I’ve said quite often and heard others say the same thing. “Getting old is the pits!”
I find this season of my life very interesting, and I have observed a pattern among my friends: the phases of senior adulthood.
Phase 1–Senior Adult Discounts: This phase occurs when we start telling our friends where to find senior discounts. We become almost giddy when we learn that most Goodwill stores give us between 15-25 percent off on Tuesdays.
The 10 percent discounts at IHOP, Waffle House, Arby’s and Burger King are our staples. Did you know you can get up to 20 percent off at Jack-in-the-Box? Yes, you can find a covey of senior adults flocking to any one of these locations on the appropriate day at the appropriate time.
Phase 2–Reruns: The next level of senior adulthood is watching your favorite TV shows from the past. You start out with old color TV shows such as “Happy Days” or “The Carol Burnett Show.” Later, you shift to black-and-white programming: “Gunsmoke,” “Perry Mason” “I Love Lucy” “Bewitched” and my favorite “The Andy Griffith Show.”
This is also the stage of life where you quit watching the Oscars because you don’t recognize any actors or movies receiving awards. And you certainly don’t watch any of the music awards because you have no idea who any of the rappers are or you don’t know their music — at least that’s what they call it. I told my youngest son, “There won’t be a golden oldie Rap station in 30 years.”
I lived in arguably the greatest era of music in the 60’s which also includes the cars during the 50’s and 60’s. You used to be able to identify a car driving down the street. Today — good luck!
Phase 3–Birdwatching: Outside of my office window I have a bird bath and a small bird feeder that I put bird food out for my feathered friends. They arrive on the edge of the bird bath and bathe themselves and then drop on the bird feeder bowl to fill their little bodies. They are not bashful about running off the squirrels who try to steal their food and water.
Brazoria County has some of the largest species of birds in the state and the Cardinals, Blue Jays, Sparrows, etc. are most welcome visitors to eat, drink, and bathe in my little sanctuary.
Phase 4–Obituary Watching: I’m now of the age when I get the email or call asking if I knew that so-and-so had passed away?” I never hear from a high school classmate until they send out an email that a classmate has died.
This past week I received notice that one of my former football college teammates had passed away. He was two years younger that me which really gets my attention.
Phase 5–Labeling Everything: I hear as we get older, we will put names on these items to indicate which person gets what when we pass away. For the last several years, my kids have made it clear that they have no desire to get the China, the every day dishes, furniture, etc. This is a different generation so they would rather not be included in getting that stuff.

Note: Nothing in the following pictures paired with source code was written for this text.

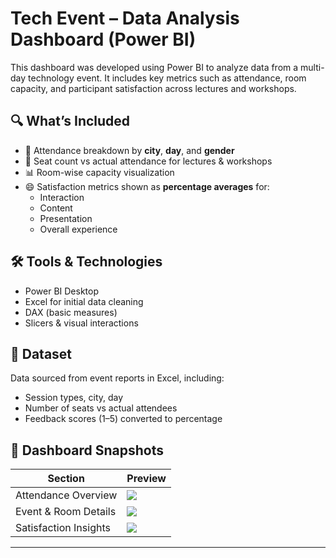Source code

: # Tech Event – Data Analysis Dashboard (Power BI)

This dashboard was developed using Power BI to analyze data from a multi-day technology event. It includes key metrics such as attendance, room capacity, and participant satisfaction across lectures and workshops.

## 🔍 What’s Included

- 📍 Attendance breakdown by **city**, **day**, and **gender**
- 💺 Seat count vs actual attendance for lectures & workshops
- 📊 Room-wise capacity visualization
- 😄 Satisfaction metrics shown as **percentage averages** for:
  - Interaction
  - Content
  - Presentation
  - Overall experience

## 🛠 Tools & Technologies

- Power BI Desktop
- Excel for initial data cleaning
- DAX (basic measures)
- Slicers & visual interactions

## 📁 Dataset

Data sourced from event reports in Excel, including:
- Session types, city, day
- Number of seats vs actual attendees
- Feedback scores (1–5) converted to percentage

## 📸 Dashboard Snapshots

| Section | Preview |
|---------|---------|
| Attendance Overview | ![](screenshots/screenshot1.png) |
| Event & Room Details | ![](screenshots/screenshot2.png) |
| Satisfaction Insights | ![](screenshots/screenshot3.png) |

---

Phase 6–Discussion of Prescriptions: Getting older involves discusses of the latest pills we are taking with our friends. We compare ailments, medications, and general aches and pains due to getting older. I told someone that “I am officially old because I have a small dog and I take pills.”
I will admit that getting older beats the alternative. So I guess I’ll continue to enjoy whatever “state” I’m in physically and mentally and hope for the best each day.
Old friend Robert said, “Not everyone understands that old age simply means your body looks old, but your soul is still that vibrant young twenty something.”